Représenter la Nouvelle-France sur les scènes parisiennes au XVIIIe siècle : balisage d’un imaginaire colonial perdu
Paris (27 mai 2017), avant le 15 avril 2017

Journée d’étude Université Paris-Sorbonne

 

Abandonnons des lieux à nos vœux si contraires,

Où nous ferions je crois assez mal nos affaires ;

Où l’on estime peu l’esprit & les talents,

Où le mérite seul est de courir les champs,

De traverser les lacs, les forêts, les montagnes,

Où l’on ne fait l’amour qu’au milieu des campagnes,

Parmi le froid, la neige, entouré d’animaux,

Tous moins cruels encor, que ne sont vos rivaux.

—Dumaniant, Le Français en Huronie (1778)

 

Dans le cadre d’un nouveau projet de collaboration, le CELLF 16-18 (Paris-Sorbonne) et le Département de français de l’Université Carleton (Ottawa, Canada) sollicitent des propositions de communications auprès des spécialistes (professeurs et étudiants) pour sa première journée d’étude conjointe, qui se tiendra le 27 mai 2017 à l’Université Paris-Sorbonne.
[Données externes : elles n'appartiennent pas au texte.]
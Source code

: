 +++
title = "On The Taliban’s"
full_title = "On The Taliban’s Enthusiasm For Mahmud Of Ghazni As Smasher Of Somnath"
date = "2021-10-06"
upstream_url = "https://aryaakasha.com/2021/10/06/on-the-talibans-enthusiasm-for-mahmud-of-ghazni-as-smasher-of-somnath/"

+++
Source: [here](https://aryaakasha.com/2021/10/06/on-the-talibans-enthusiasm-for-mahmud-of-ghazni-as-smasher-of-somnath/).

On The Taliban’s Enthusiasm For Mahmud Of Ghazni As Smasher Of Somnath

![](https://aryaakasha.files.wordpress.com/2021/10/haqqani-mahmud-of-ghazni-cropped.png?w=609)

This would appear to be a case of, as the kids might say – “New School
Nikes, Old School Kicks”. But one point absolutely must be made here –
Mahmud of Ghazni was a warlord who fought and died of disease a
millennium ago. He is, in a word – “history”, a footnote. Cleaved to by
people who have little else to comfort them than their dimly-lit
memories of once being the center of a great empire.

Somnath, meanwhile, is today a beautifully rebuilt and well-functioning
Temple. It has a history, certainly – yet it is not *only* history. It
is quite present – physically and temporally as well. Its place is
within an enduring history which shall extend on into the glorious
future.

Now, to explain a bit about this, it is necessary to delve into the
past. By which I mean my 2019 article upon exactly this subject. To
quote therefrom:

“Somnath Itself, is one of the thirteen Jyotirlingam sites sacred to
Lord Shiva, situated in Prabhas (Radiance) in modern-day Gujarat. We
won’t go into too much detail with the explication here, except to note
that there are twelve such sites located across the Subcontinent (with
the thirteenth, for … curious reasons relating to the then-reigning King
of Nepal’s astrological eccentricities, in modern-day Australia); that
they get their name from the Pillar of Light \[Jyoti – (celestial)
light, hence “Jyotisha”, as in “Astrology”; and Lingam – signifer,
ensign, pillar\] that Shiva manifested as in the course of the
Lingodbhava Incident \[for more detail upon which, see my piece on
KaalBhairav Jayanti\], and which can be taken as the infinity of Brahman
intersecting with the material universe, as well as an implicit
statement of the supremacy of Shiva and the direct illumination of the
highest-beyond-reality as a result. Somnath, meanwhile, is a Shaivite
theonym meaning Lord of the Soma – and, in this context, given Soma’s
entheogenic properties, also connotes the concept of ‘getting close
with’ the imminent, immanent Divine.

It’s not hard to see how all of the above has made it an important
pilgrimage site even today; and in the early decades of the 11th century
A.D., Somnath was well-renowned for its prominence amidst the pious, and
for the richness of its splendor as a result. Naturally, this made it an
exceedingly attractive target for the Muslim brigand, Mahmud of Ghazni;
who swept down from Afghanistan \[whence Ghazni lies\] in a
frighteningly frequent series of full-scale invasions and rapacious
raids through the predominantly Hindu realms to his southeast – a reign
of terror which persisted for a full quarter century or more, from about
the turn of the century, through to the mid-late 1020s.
Lorsqu’on pense aux représentations des Amériques dans la fiction française d’Ancien Régime, les premiers titres qui viennent à l’esprit relèvent du canon le plus étroit : Manon Lescaut, Candide ou L’ingénu, peut-être la 67e nouvelle de l’Heptaméron, mais moins probablement Les Indes galantes ou Les Incas. Une chose est à peu près certaine, cependant, personne ne citera Les histoires mémorables et tragiques de ce temps (1614), recueil de nouvelles de François de Rosset, où surgit pourtant cette étrange mention : « Ceste multitude de personnes, qui fait [de Paris] un petit monde, les doit tenir clos & couverts, à leur opinion, mieux que s’ils estoient en Canada ». Les spécialistes des écrits de la Nouvelle-France (1534-1763) savent que la colonie fut connue des élites européennes dès le XVIe siècle par le truchement des relations de voyage. Ainsi, contrairement à ce qu’on nous a plutôt mal enseigné, à défaut d’espaces conceptuels appropriés, les mentions de la Nouvelle-France abondent. Dans L’Amérique et le rêve exotique dans la littérature française au XVIIe et au XVIIIe siècle (1913), Gilbert Chinard a d’ailleurs montré que ces récits de découvertes servirent de base à d’innombrables œuvres de fiction françaises aujourd’hui méconnues, dont les comédies Arlequin sauvage (1721) de Delisle de la Drevetière et Arlequin roi des Ogres, ou les Bottes de sept lieues (1720), d’Alain-René Lesage, Louis Fuzelier et Jacques-Philippe d’Orneval. Toutes deux reprennent parfois textuellement les Dialogues du Baron de Lahontan avec un Sauvage (1703) ou les Mémoires de l’Amérique septentrionale (1702) du même Lahontan.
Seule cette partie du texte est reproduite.